§ **Rendered images with source text**:
*** Begin section ***
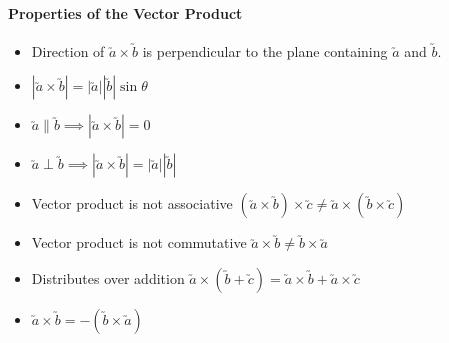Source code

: \documentclass[a4paper,twoside,10pt]{article}
\begin{document}
			\paragraph{Properties of the Vector Product}
				\begin{itemize}
					\item Direction of $\utilde{a}\times\utilde{b}$ is perpendicular to the plane containing $\utilde{a}$ and $\utilde{b}$.
					\item $|\utilde{a}\times\utilde{b}|=|\utilde{a}||\utilde{b}|\sin\theta$
					\item $\utilde{a}\parallel\utilde{b}\implies|\utilde{a}\times\utilde{b}|=0$
					\item $\utilde{a}\perp\utilde{b}\implies|\utilde{a}\times\utilde{b}|=|\utilde{a}||\utilde{b}|$
					\item Vector product is not associative $\left(\utilde{a}\times\utilde{b}\right)\times\utilde{c}\neq\utilde{a}\times\left(\utilde{b}\times\utilde{c}\right)$
					\item Vector product is not commutative $\utilde{a}\times\utilde{b}\neq\utilde{b}\times\utilde{a}$
					\item Distributes over addition $\utilde{a}\times\left(\utilde{b}+\utilde{c}\right)=\utilde{a}\times\utilde{b}+\utilde{a}\times\utilde{c}$
					\item $\utilde{a}\times\utilde{b}=-\left(\utilde{b}\times\utilde{a}\right)$
				\end{itemize}
			
\end{document}
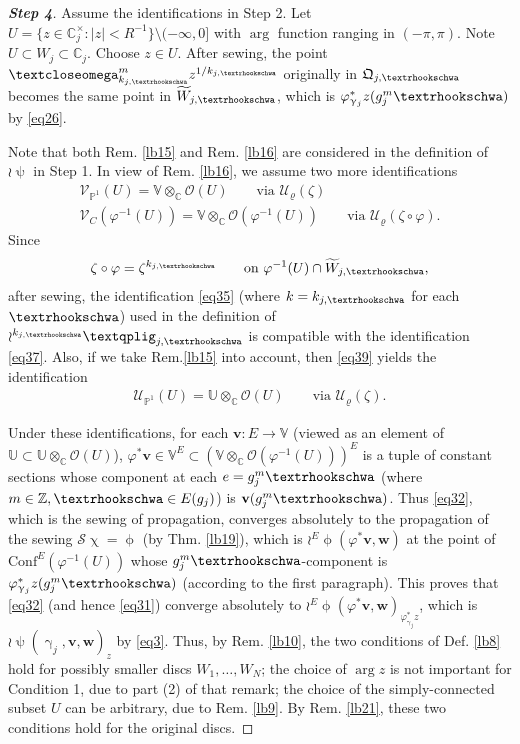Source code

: \documentclass[11pt,b5paper,notitlepage]{article}
\theoremstyle{definition}
\theoremstyle{plain}
\newcommand{\fk}{\mathfrak}
\newcommand{\mc}{\mathcal}
\newcommand{\wtd}{\widetilde}
\newcommand{\Conf}{\mathrm{Conf}}
\newcommand{\scr}{\mathscr}
\newcommand{\Vbb}{\mathbb V}
\newcommand{\Ubb}{\mathbb U}
\newcommand{\Cbb}{\mathbb C}
\newcommand{\Zbb}{\mathbb Z}
\newcommand{\Pbb}{\mathbb P}
\newcommand{\vbf}{\mathbf v}
\newcommand{\wbf}{\mathbf w}
\newcommand{\tipaomega}{\text{\textcloseomega}}
\newcommand{\tipae}{\text{\textrhookschwa}}
\newcommand{\tipxphi}{\text{\textqplig}}
\numberwithin{equation}{subsection}
\begin{document}
\begin{proof}[\textbf{Step 4}] Assume the identifications in Step 2. Let $U=\{z\in\Cbb_j^\times:|z|<R^{-1}\}\setminus (-\infty,0]$ with $\arg$ function ranging in $(-\pi,\pi)$. Note $U\subset W_j\subset\Cbb_j$. Choose $z\in U$. After sewing, the point $\tipaomega_{k_{j,\tipae}}^mz^{1/k_{j,\tipae}}$ originally in $\fk Q_{j,\tipae}$ becomes the same point in $\wtd W_{j,\tipae}$, which is $\varphi^*_{\upgamma_j}z(g_j^m\tipae)$ by \eqref{eq26}. 

Note that both Rem.  \ref{lb15} and Rem. \ref{lb16} are considered in the definition of $\wr\uppsi$ in Step 1. In view of Rem. \ref{lb16}, we assume two more identifications
\begin{gather}
	\scr V_{\Pbb^1}(U)=\Vbb\otimes_\Cbb\scr O(U)	\qquad\text{via }\mc U_\varrho(\zeta)\label{eq39}\\
	\scr V_C(\varphi^{-1}(U))=\Vbb\otimes_\Cbb\scr O(\varphi^{-1}(U))\qquad\text{via }\mc U_\varrho(\zeta\circ\varphi).	\label{eq37}
\end{gather}
Since
\begin{align*}
	\zeta\circ\varphi=\zeta^{k_{j,\tipae}}\qquad\text{on }\varphi^{-1}(U)\cap \wtd W_{j,\tipae},
\end{align*}
after sewing,  the identification \eqref{eq35} (where $k=k_{j,\tipae}$ for each $\tipae$) used in the definition of $\wr^{{k_{j,\tipae}}}\tipxphi_{j,\tipae}$ is compatible with the identification \eqref{eq37}. Also, if we take Rem.\ref{lb15} into account, then \eqref{eq39} yields the identification
\begin{align}
\scr U_{\Pbb^1}(U)=\Ubb\otimes_\Cbb\scr O(U)\qquad\text{via }\mc U_\varrho(\zeta).
\end{align}


Under these identifications, for each $\vbf:E\rightarrow\Vbb$ (viewed as an element of $\Ubb\subset\Ubb\otimes_\Cbb\scr O(U)$),  $\varphi^*\vbf\in\Vbb^E\subset(\Vbb\otimes_\Cbb\scr O(\varphi^{-1}(U)))^E$ is a tuple of constant sections whose component at each $e=g_j^m\tipae$ (where $m\in\Zbb,\tipae\in E(g_j)$) is $\vbf(g_j^m\tipae)$. Thus \eqref{eq32}, which is the sewing of propagation, converges absolutely to the propagation of the sewing $\scr S\upchi=\upphi$ (by Thm. \ref{lb19}), which is $\wr^E\upphi(\varphi^*\vbf,\wbf)$ at the point of $\Conf^E(\varphi^{-1}(U))$ whose $g_j^m\tipae$-component is $\varphi^*_{\upgamma_j}z(g_j^m\tipae)$ (according to the first paragraph). This proves that \eqref{eq32} (and hence \eqref{eq31}) converge absolutely to $\wr^E\upphi(\varphi^*\vbf,\wbf)_{\varphi_{\upgamma_j}^*z}$, which is $\wr\uppsi(\upgamma_j,\vbf,\wbf)_z$ by \eqref{eq3}. Thus, by Rem. \ref{lb10}, the two conditions of Def. \ref{lb8} hold for possibly smaller discs $W_1,\dots,W_N$; the choice of $\arg z$ is not important for Condition 1, due to part (2) of that remark; the choice of the simply-connected subset $U$ can be arbitrary, due to Rem. \ref{lb9}. By Rem. \ref{lb21}, these two conditions hold for the original discs.
\end{proof}
\end{document}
*** End section ***
§ **WHAT YOU NEED TO DO**: The response must contain each line above that holds the string "Note".

§ **WRITTEN REPLY**:
\begin{proof}[\textbf{Step 4}] Assume the identifications in Step 2. Let $U=\{z\in\Cbb_j^\times:|z|<R^{-1}\}\setminus (-\infty,0]$ with $\arg$ function ranging in $(-\pi,\pi)$. Note $U\subset W_j\subset\Cbb_j$. Choose $z\in U$. After sewing, the point $\tipaomega_{k_{j,\tipae}}^mz^{1/k_{j,\tipae}}$ originally in $\fk Q_{j,\tipae}$ becomes the same point in $\wtd W_{j,\tipae}$, which is $\varphi^*_{\upgamma_j}z(g_j^m\tipae)$ by \eqref{eq26}. 
Note that both Rem.  \ref{lb15} and Rem. \ref{lb16} are considered in the definition of $\wr\uppsi$ in Step 1. In view of Rem. \ref{lb16}, we assume two more identifications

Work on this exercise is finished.